• What you have to do
Make an exact copy of the entries below, with all images left out.

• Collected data
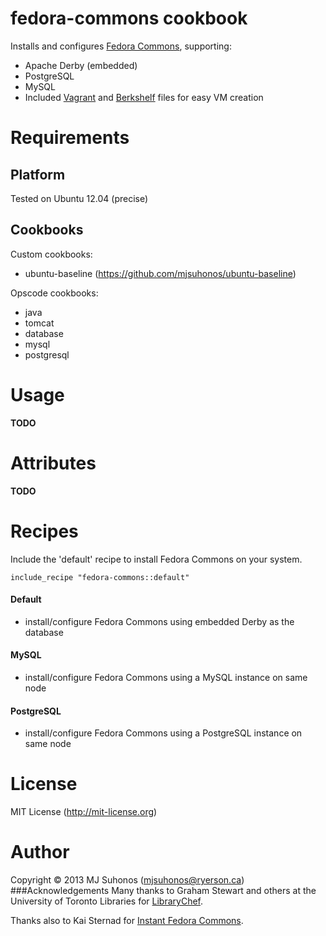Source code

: # fedora-commons cookbook

Installs and configures [Fedora Commons](http://www.fedora-commons.org), supporting:

* Apache Derby (embedded)
* PostgreSQL
* MySQL
* Included [Vagrant](http://www.vagrantup.com) and [Berkshelf](http://berkshelf.com) files for easy VM creation

# Requirements
## Platform
Tested on Ubuntu 12.04 (precise)

## Cookbooks
Custom cookbooks:
* ubuntu-baseline (https://github.com/mjsuhonos/ubuntu-baseline)

Opscode cookbooks:
* java
* tomcat
* database
* mysql
* postgresql

# Usage
__TODO__

# Attributes
__TODO__

# Recipes
Include the 'default' recipe to install Fedora Commons on your system.

	include_recipe "fedora-commons::default"
#### Default
- install/configure Fedora Commons using embedded Derby as the database

#### MySQL
- install/configure Fedora Commons using a MySQL instance on same node

#### PostgreSQL
- install/configure Fedora Commons using a PostgreSQL instance on same node

# License
MIT License (<http://mit-license.org>)

# Author
Copyright © 2013 MJ Suhonos (<mjsuhonos@ryerson.ca>)
###Acknowledgements
Many thanks to Graham Stewart and others at the University of Toronto Libraries for [LibraryChef](https://github.com/LibraryChef).

Thanks also to Kai Sternad for [Instant Fedora Commons](https://github.com/kaisternad/instant-fedora-commons).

• Written answer
Source code

: # fedora-commons cookbook

Installs and configures [Fedora Commons](http://www.fedora-commons.org), supporting:

* Apache Derby (embedded)
* PostgreSQL
* MySQL
* Included [Vagrant](http://www.vagrantup.com) and [Berkshelf](http://berkshelf.com) files for easy VM creation

# Requirements
## Platform
Tested on Ubuntu 12.04 (precise)

## Cookbooks
Custom cookbooks:
* ubuntu-baseline (https://github.com/mjsuhonos/ubuntu-baseline)

Opscode cookbooks:
* java
* tomcat
* database
* mysql
* postgresql

# Usage
__TODO__

# Attributes
__TODO__

# Recipes
Include the 'default' recipe to install Fedora Commons on your system.

	include_recipe "fedora-commons::default"
#### Default
- install/configure Fedora Commons using embedded Derby as the database

#### MySQL
- install/configure Fedora Commons using a MySQL instance on same node

#### PostgreSQL
- install/configure Fedora Commons using a PostgreSQL instance on same node

# License
MIT License (<http://mit-license.org>)

# Author
Copyright © 2013 MJ Suhonos (<mjsuhonos@ryerson.ca>)
###Acknowledgements
Many thanks to Graham Stewart and others at the University of Toronto Libraries for [LibraryChef](https://github.com/LibraryChef).

Thanks also to Kai Sternad for [Instant Fedora Commons](https://github.com/kaisternad/instant-fedora-commons).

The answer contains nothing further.